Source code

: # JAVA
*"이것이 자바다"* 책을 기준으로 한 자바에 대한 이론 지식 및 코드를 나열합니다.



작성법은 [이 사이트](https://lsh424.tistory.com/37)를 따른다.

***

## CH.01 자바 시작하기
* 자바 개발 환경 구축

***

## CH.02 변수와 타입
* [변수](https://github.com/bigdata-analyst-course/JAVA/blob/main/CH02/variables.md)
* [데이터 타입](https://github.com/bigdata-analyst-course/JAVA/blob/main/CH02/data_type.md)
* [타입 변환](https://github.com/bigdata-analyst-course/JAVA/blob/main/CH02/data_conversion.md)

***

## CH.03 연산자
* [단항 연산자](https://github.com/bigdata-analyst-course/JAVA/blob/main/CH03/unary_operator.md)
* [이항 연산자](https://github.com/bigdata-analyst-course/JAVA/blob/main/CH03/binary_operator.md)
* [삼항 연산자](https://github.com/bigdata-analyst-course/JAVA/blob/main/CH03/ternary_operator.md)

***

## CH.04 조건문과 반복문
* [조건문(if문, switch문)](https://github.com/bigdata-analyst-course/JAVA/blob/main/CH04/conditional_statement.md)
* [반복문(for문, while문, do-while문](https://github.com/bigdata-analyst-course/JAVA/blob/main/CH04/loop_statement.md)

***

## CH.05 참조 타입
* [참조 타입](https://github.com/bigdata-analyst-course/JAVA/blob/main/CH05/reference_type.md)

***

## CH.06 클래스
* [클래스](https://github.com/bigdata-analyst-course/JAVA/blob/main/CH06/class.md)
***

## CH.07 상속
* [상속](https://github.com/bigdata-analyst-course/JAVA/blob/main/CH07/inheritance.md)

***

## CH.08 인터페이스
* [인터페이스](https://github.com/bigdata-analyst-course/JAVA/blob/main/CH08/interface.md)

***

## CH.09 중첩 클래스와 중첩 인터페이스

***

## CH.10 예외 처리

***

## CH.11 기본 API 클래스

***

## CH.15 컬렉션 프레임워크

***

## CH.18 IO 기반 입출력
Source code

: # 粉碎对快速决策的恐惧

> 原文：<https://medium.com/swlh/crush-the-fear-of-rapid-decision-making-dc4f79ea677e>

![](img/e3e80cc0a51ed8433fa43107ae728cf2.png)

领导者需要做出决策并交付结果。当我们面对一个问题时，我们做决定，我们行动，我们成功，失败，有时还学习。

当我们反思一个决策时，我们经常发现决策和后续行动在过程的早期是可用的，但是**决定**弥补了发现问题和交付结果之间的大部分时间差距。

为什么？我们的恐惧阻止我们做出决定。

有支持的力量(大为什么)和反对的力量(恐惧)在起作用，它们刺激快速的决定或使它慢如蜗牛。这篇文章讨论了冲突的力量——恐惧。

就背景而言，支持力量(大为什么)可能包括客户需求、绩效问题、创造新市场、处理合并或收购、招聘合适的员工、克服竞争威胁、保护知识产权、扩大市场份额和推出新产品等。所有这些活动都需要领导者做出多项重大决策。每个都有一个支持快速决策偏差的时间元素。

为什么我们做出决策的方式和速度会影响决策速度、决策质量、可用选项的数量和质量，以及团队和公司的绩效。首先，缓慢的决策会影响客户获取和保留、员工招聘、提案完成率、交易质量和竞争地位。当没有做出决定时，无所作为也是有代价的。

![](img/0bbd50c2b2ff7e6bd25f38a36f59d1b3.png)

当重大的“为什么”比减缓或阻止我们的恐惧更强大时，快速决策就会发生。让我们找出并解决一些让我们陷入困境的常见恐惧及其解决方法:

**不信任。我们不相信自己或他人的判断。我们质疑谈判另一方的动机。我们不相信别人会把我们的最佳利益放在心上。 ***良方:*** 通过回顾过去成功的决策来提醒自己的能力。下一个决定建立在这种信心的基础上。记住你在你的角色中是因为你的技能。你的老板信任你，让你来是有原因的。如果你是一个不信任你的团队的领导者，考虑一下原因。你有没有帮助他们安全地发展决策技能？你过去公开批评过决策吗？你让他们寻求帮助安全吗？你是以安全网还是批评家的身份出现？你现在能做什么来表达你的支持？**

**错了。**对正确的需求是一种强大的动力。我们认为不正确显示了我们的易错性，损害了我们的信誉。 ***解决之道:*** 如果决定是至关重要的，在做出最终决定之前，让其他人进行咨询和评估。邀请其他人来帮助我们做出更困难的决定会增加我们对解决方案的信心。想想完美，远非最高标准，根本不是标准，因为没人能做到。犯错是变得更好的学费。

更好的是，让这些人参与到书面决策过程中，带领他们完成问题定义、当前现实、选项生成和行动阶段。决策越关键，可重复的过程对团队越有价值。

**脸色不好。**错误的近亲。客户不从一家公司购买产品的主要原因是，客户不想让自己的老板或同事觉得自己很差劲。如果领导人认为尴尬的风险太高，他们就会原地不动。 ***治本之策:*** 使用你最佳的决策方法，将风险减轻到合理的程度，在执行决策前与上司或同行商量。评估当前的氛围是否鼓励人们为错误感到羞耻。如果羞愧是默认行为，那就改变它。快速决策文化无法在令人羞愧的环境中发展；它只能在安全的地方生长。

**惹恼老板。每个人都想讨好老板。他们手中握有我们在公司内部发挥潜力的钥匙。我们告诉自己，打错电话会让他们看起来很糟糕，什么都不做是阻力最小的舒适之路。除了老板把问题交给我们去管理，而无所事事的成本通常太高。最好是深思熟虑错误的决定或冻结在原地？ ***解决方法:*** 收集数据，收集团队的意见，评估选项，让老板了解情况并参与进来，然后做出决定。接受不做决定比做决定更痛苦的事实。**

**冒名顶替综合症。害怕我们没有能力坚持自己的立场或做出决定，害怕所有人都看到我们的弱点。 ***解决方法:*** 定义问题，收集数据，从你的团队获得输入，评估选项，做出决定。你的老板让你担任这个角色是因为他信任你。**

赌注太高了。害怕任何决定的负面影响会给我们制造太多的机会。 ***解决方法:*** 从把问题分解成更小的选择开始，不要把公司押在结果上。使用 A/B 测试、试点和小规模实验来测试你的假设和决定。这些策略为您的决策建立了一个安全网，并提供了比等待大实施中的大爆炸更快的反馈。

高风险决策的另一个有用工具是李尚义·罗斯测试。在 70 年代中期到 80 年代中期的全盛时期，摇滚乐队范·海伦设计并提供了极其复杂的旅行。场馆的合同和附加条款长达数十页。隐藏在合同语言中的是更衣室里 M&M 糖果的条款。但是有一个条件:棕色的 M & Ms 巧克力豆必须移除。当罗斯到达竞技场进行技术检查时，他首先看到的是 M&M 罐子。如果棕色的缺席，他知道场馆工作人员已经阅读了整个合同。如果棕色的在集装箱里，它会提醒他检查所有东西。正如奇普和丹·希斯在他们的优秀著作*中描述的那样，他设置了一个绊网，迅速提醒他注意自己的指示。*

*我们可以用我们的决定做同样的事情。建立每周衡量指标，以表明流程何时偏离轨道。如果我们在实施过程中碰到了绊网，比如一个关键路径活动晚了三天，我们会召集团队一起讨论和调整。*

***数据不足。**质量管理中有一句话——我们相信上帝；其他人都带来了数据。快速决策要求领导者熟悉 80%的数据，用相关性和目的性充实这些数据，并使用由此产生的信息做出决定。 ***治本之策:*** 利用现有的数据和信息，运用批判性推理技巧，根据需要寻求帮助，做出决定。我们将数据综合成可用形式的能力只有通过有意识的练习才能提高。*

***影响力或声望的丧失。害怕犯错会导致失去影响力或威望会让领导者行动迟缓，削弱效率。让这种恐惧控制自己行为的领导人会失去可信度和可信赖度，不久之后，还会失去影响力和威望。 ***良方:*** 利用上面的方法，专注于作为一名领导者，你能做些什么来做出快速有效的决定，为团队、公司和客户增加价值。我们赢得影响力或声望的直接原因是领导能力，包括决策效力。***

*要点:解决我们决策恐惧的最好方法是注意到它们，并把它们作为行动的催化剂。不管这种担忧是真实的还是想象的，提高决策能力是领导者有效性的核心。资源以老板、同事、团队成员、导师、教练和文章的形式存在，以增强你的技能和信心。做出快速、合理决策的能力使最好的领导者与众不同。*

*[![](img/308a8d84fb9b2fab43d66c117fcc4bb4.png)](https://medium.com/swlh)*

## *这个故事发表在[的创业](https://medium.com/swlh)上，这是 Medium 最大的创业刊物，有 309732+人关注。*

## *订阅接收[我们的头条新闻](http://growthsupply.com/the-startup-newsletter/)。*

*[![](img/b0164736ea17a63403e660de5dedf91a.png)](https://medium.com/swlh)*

.....

→ **What you are asked to do**: Select from the material above each line in which the string "인터페이스" appears, and list those lines.

→ **Answer for this exercise**:
## CH.08 인터페이스
* [인터페이스](https://github.com/bigdata-analyst-course/JAVA/blob/main/CH08/interface.md)
## CH.09 중첩 클래스와 중첩 인터페이스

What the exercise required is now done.